RUGGLES OF RED GAP

Ruggles of Red Gap (1935)

RUGGLES OF RED GAP

(director: Leo McCarey; screenwriters: Arthur Macrae, Walter DeLeon/Harlan Thompson/Humphrey Pearson/based on the play and the novel by Harry Leon Wilson; cinematographer: Alfred Gilks; editor: Edward Dmytryk; music: Heinz Roemheld; cast: Charles Laughton (Marmaduke Ruggles), Mary Boland (Effie Floud), Charlie Ruggles (Egbert Floud), ZaSu Pitts (Mrs. Judson), Roland Young (George Vane Bassingwell, the Earl of Burnstead), Leila Hyams (Nell Kenner), Maude Eburne (Ma Pettingill), Lucien Littlefield (Charles Belknap-Jackson); Runtime: 92; MPAA Rating: NR; producer: Arthur Hornblow, Jr.; Paramount Pictures; 1935)

“The film’s main asset is the strong comical performance of Charles Laughton as the straitlaced and very proper English butler Marmaduke Ruggles.”
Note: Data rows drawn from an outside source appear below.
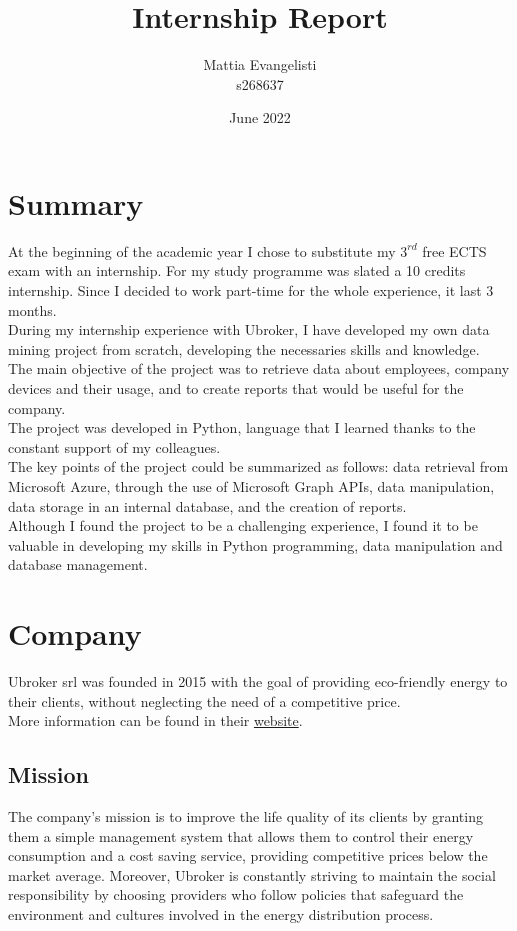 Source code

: \documentclass[12pt, a4paper, oneside]{article}
\title{\huge Internship Report}
\author{Mattia Evangelisti \\ s268637}
\date{June 2022}
\begin{document}
\begin{titlepage}
    \maketitle
\end{titlepage}

\tableofcontents
\clearpage\null\newpage


\newpage
\section{Summary}
At the beginning of the academic year I chose to substitute my $3^{rd}$ free ECTS exam with an internship. For my study programme was slated a 10 credits internship. Since I decided to work part-time
for the whole experience, it last 3 months.\\
During my internship experience with Ubroker, I have developed my own data mining project from scratch, developing the necessaries skills and knowledge.\\
The main objective of the project was to retrieve data about employees, company devices and their usage, and to create reports that would be useful for the company.\\
The project was developed in Python, language that I learned thanks to the constant support of my colleagues.\\
The key points of the project could be summarized as follows: data retrieval from Microsoft Azure, through the use of Microsoft Graph APIs, data manipulation, data storage in an internal database,
and the creation of reports.\\
Although I found the project to be a challenging experience, I found it to be valuable in developing my skills in Python programming, data manipulation and database management.\\


\newpage
\section{Company}
Ubroker srl was founded in 2015 with the goal of providing eco-friendly energy to their clients, without neglecting the need of a competitive price.\\
More information can be found in their \href{https://ubroker.it/}{website}.
\subsection{Mission}
The company's mission is to improve the life quality of its clients by granting them a simple management system that allows them to control their energy consumption and a cost saving service, providing 
competitive prices below the market average. Moreover, Ubroker is constantly striving to maintain the social responsibility by choosing providers who follow policies that safeguard the environment and cultures
involved in the energy distribution process.
\end{document}
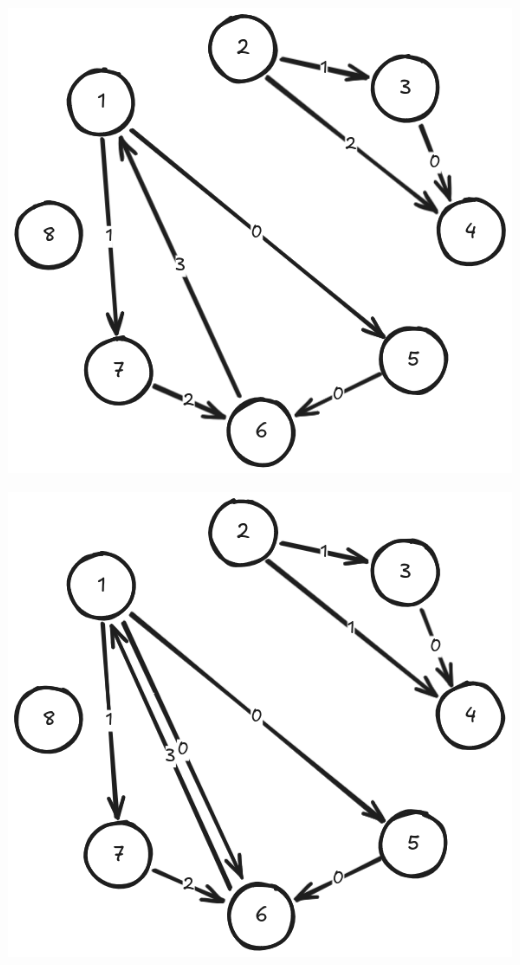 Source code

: \documentclass[12pt, a4paper]{article}
\begin{document}
\vspace{5mm}
\begin{multicols}{2}
  \begin{flushright}
    \includegraphics[scale=0.3]{./img/1.png}
  \end{flushright}
\columnbreak
  \begin{flushleft}
    \includegraphics[scale=0.3]{./img/2.png}
  \end{flushleft}
\end{multicols}
\vspace{5mm}
\end{document}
Reviewed by Dennis Schwartz

Droll comedy of manners adapted by writers Arthur Macrae (British writer brought in at the insistence of Charles Laughton), Walter DeLeon, Harlan Thompson and Humphrey Pearson. It’s taken from the novel and 1915 play by Harry Leon Wilson. Director Leo McCarey (“Rally ‘Round the Flag, Boys!”/”Good Sam”/”The Bells of St. Mary’s”) shows a good ear for comedy. He was chosen by the film’s star Charles Laughton, who wanted in his first comical role to be directed by a master in comedy (McCarey directed maybe the best comedy ever made in the Marx Brothers “Duck Soup”). The film’s main asset is the strong comical performance of Charles Laughton as the straitlaced and very proper English butler Marmaduke Ruggles.

In Paris in the spring of 1908, the Earl of Burnstead (Roland Young) tells his startled manservant, Marmaduke Ruggles (Charles Laughton), that he has lost him in a poker game to the genial but uncouth hick millionaire rancher Egbert “Sourdough” Floud (Charlie Ruggles). Egbert’s overbearing, society-conscious shrill wife Effie (Mary Boland) is determined to take Ruggles to their home in Red Gap, Washington, and make a gentleman out of her unsophisticated husband.

After the Floud’s vacation in Paris and return to Red Gap, the traditional Ruggles surprisingly adjusts very well to an America that is not class-conscious. When Ruggles’ playful new boss introduces him as a colonel, this is reported in a newspaper article that is never double checked. This really pleases Effie, who pretends that Ruggles is an honored guest instead of a servant.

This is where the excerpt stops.